Work instructions ▸
Where does the string "textbf" occur in the records? Copy each line that holds it.

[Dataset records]
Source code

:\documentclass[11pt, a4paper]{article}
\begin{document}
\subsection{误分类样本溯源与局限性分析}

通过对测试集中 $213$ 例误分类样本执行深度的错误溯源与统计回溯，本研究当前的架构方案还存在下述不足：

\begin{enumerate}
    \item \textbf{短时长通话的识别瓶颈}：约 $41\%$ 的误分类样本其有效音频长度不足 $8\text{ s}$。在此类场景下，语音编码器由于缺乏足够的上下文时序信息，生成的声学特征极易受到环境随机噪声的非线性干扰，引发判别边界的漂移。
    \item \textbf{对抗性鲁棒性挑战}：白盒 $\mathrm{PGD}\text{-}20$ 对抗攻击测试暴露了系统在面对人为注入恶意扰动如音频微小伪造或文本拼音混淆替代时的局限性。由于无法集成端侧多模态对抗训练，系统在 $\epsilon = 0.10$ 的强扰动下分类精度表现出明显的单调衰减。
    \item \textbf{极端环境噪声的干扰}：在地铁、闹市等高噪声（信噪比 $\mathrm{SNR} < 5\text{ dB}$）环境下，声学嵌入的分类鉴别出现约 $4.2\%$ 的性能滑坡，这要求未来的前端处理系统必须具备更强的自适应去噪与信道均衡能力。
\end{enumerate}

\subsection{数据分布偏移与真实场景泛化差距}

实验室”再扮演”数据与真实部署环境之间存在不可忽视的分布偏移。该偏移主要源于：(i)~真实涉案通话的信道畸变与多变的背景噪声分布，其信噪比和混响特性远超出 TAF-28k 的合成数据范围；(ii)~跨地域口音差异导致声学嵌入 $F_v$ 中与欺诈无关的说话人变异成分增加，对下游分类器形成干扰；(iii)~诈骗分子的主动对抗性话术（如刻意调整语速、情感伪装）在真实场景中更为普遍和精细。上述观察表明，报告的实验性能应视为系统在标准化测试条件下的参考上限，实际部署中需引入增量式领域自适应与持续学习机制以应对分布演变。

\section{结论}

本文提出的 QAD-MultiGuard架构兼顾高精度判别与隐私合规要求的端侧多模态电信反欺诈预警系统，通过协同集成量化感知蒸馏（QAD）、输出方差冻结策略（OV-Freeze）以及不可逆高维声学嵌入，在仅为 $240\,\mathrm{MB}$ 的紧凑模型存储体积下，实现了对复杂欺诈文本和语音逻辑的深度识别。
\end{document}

Exercise solution ▸
    \item \textbf{短时长通话的识别瓶颈}：约 $41\%$ 的误分类样本其有效音频长度不足 $8\text{ s}$。在此类场景下，语音编码器由于缺乏足够的上下文时序信息，生成的声学特征极易受到环境随机噪声的非线性干扰，引发判别边界的漂移。
    \item \textbf{对抗性鲁棒性挑战}：白盒 $\mathrm{PGD}\text{-}20$ 对抗攻击测试暴露了系统在面对人为注入恶意扰动如音频微小伪造或文本拼音混淆替代时的局限性。由于无法集成端侧多模态对抗训练，系统在 $\epsilon = 0.10$ 的强扰动下分类精度表现出明显的单调衰减。
    \item \textbf{极端环境噪声的干扰}：在地铁、闹市等高噪声（信噪比 $\mathrm{SNR} < 5\text{ dB}$）环境下，声学嵌入的分类鉴别出现约 $4.2\%$ 的性能滑坡，这要求未来的前端处理系统必须具备更强的自适应去噪与信道均衡能力。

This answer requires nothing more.